Strengthen Negotiations with New Products and Services

Posted by Pete Morelli on Oct 19, 2021 9:43:44 AM
Pete Morelli
Find me on:

Too often, sales teams rely too heavily on discounts or service giveaways to close deals. This leads to a host of issues including leaving money on the table, teaching customers to negotiate hard for discounts and freebies, and eroding the customer's perception of your value.  

How can sales teams get the negotiating flexibility they need to defend value and price? One solution is by adding new products and services.

Why add products and services? Using price as a primary sales lever trains customers to be price sensitive. The solution is to innovate and differentiate your offering. Why? Not all customers or market segments need or want the same thing. Some customers need just core features, while others require cutting edge services. If some of your offering is not differentiated, it becomes a commodity that reduces your pricing leverage. If you add differentiated products and services, it meets the market spectrum of needs and gives your sales teams the flexibility to offer different products to different customers to match their wants and needs.

It's often easier to add services to your offering because there are inherent capabilities that exist within your organization today, and don't require time consuming and resource intensive product development or engineering. This could include consulting services, expedited delivery and logistics support, or tech support.

What can you do to protect the value of those products and services when you add them? Whether they need it or not, all customers would love to have access to the most advanced features and services while paying the basic or rock bottom price.

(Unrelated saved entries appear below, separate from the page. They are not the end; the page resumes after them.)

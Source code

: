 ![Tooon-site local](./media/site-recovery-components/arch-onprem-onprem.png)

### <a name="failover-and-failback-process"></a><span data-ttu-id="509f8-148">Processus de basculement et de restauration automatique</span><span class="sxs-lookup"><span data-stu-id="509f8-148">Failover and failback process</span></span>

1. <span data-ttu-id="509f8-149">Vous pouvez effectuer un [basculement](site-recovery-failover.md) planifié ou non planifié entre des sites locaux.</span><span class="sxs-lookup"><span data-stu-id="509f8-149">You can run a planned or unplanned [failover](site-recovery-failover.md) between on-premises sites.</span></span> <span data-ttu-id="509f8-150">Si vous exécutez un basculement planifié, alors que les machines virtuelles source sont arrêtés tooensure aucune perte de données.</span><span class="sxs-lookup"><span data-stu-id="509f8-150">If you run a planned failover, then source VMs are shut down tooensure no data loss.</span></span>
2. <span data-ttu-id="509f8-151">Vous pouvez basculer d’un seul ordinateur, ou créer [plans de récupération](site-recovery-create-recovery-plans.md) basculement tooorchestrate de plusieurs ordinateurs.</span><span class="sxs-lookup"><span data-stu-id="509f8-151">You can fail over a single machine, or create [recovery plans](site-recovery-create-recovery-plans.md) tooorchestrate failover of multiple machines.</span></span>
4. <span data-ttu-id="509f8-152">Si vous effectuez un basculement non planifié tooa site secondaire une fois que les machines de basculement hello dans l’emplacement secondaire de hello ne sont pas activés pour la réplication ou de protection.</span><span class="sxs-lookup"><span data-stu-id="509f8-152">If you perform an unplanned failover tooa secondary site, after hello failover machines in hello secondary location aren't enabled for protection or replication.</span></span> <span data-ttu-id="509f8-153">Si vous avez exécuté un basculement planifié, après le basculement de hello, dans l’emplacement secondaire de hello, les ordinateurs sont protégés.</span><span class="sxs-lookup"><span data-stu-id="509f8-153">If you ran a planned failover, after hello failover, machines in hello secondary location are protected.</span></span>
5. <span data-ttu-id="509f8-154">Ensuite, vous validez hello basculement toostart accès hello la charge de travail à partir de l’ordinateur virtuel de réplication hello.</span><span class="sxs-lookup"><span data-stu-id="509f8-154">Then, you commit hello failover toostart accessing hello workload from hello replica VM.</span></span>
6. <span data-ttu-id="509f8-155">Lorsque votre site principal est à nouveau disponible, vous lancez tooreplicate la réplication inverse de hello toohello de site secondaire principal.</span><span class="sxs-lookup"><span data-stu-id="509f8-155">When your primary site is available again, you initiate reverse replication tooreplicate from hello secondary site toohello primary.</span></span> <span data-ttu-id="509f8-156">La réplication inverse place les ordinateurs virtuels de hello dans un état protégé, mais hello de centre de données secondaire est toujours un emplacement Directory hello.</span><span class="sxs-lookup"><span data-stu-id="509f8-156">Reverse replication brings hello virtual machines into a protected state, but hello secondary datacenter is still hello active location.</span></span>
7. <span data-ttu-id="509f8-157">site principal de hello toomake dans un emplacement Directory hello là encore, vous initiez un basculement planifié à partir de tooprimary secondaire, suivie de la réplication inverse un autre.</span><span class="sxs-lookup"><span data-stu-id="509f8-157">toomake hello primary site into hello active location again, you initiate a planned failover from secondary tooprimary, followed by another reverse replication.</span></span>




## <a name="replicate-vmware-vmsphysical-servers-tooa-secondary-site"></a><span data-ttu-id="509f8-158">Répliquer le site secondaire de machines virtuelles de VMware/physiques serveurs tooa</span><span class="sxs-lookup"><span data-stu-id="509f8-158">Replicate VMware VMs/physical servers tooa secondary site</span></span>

Organizations are often fearful to expand their product offering for two reasons. At the high end, they don't want to cannibalize that offering by adding low value products and services of flanking products. And on the flip side, if you add additional services or support, companies worry they won't be able to control access to those high value offerings from the base of the customers.

To address this, use the power of fences. Fences protect the price integrity by forcing a tradeoff between price and value for your customers when they buy. These could come in the form of product features, services and support differences, logistics support differences, or even different brand names that your customers buy from you.

Fences work best when they are simple. They should be clear and observable, and they must be intuitive to both your customers and sales teams. If you leverage fences, you will boost your credibility in the marketplace because sellers will be able to confidently explain to anyone why one customer is paying a different price than another.

romain-v-nMDp15T4lJ0-unsplash

How do I package those products and services in an offering that drives more sales? Most businesses sell the same product or service in multiple segments who value that offering quite differently. Simply lowering the price of this packaged offering to meet low value customer willingness to pay risks giving up revenue and profit opportunities. The solution around this is to combine multiple products or services into a bundle at a price point that is lower than the sum total of the individual components.

This can be an attractive incentive for more users to purchase additional services, without you as an organization needing to know the specific value they assign to each individual component of that bundle.

A few things to keep in mind when bundling:

  • The bundled price must be lower than the individual sum of the component prices
  • Make sure that the bundle components add real value to customers and are not just frivolous add-ons that they will see through quickly
  • Don't let customers break the bundle by pulling out pieces and asking for an equivalent list price discount; maintain the integrity of that bundle for you as an organization

The lifeblood that drives every business is growth and innovation. Avoid the temptation to pull the price lever too often to close deals, and instead look for opportunities to bolster, fence, and bundle your products and services to start growing profitably.